▶ _TASK ITEM_
Could you please repeat the entries below word for word, with the images left out?

▶ _EXTRACTED MATERIAL_
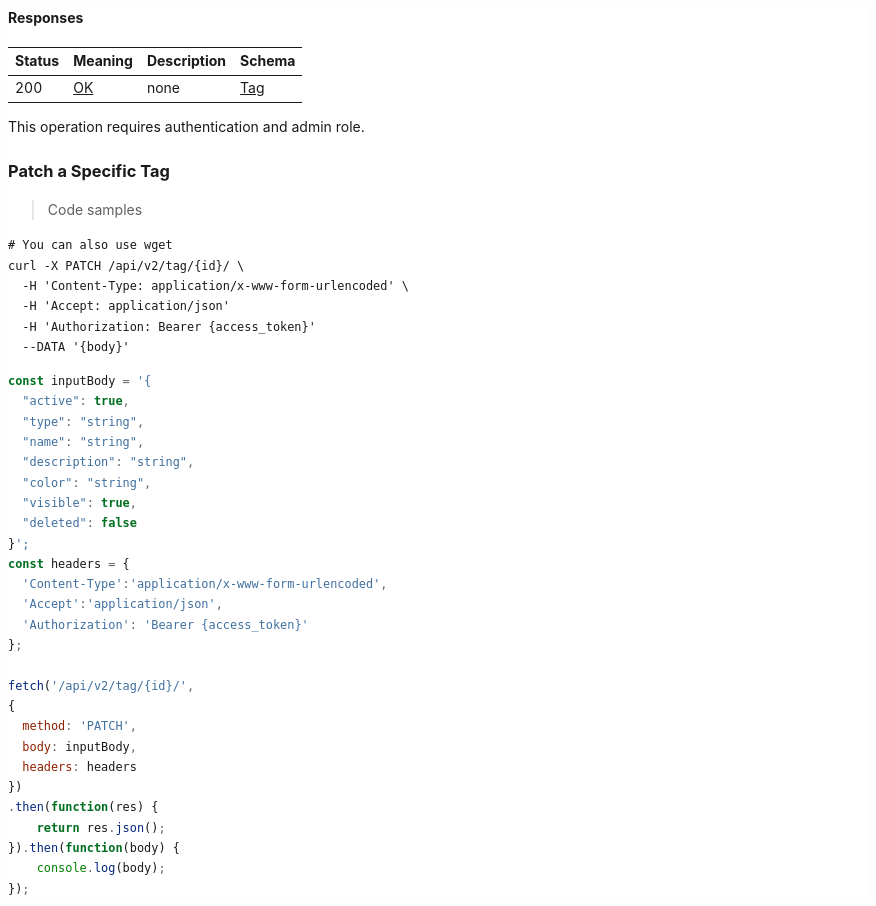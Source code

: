 <h4 id="updatetag-responses">Responses</h4>

|Status|Meaning|Description|Schema|
|---|---|---|---|
|200|[OK](https://tools.ietf.org/html/rfc7231#section-6.3.1)|none|[Tag](#schematag)|

<aside class="notice">
This operation requires authentication and admin role.
</aside>

### Patch a Specific Tag

<a id="opIdpartialUpdateTag"></a>

> Code samples

```shell
# You can also use wget
curl -X PATCH /api/v2/tag/{id}/ \
  -H 'Content-Type: application/x-www-form-urlencoded' \
  -H 'Accept: application/json'
  -H 'Authorization: Bearer {access_token}'
  --DATA '{body}'
```

```javascript
const inputBody = '{
  "active": true,
  "type": "string",
  "name": "string",
  "description": "string",
  "color": "string",
  "visible": true,
  "deleted": false
}';
const headers = {
  'Content-Type':'application/x-www-form-urlencoded',
  'Accept':'application/json',
  'Authorization': 'Bearer {access_token}'
};

fetch('/api/v2/tag/{id}/',
{
  method: 'PATCH',
  body: inputBody,
  headers: headers
})
.then(function(res) {
    return res.json();
}).then(function(body) {
    console.log(body);
});

```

▶ _EXERCISE RESULT_
Source code

: <h4 id="updatetag-responses">Responses</h4>

|Status|Meaning|Description|Schema|
|---|---|---|---|
|200|[OK](https://tools.ietf.org/html/rfc7231#section-6.3.1)|none|[Tag](#schematag)|

<aside class="notice">
This operation requires authentication and admin role.
</aside>

### Patch a Specific Tag

<a id="opIdpartialUpdateTag"></a>

> Code samples

```shell
# You can also use wget
curl -X PATCH /api/v2/tag/{id}/ \
  -H 'Content-Type: application/x-www-form-urlencoded' \
  -H 'Accept: application/json'
  -H 'Authorization: Bearer {access_token}'
  --DATA '{body}'
```

```javascript
const inputBody = '{
  "active": true,
  "type": "string",
  "name": "string",
  "description": "string",
  "color": "string",
  "visible": true,
  "deleted": false
}';
const headers = {
  'Content-Type':'application/x-www-form-urlencoded',
  'Accept':'application/json',
  'Authorization': 'Bearer {access_token}'
};

fetch('/api/v2/tag/{id}/',
{
  method: 'PATCH',
  body: inputBody,
  headers: headers
})
.then(function(res) {
    return res.json();
}).then(function(body) {
    console.log(body);
});

```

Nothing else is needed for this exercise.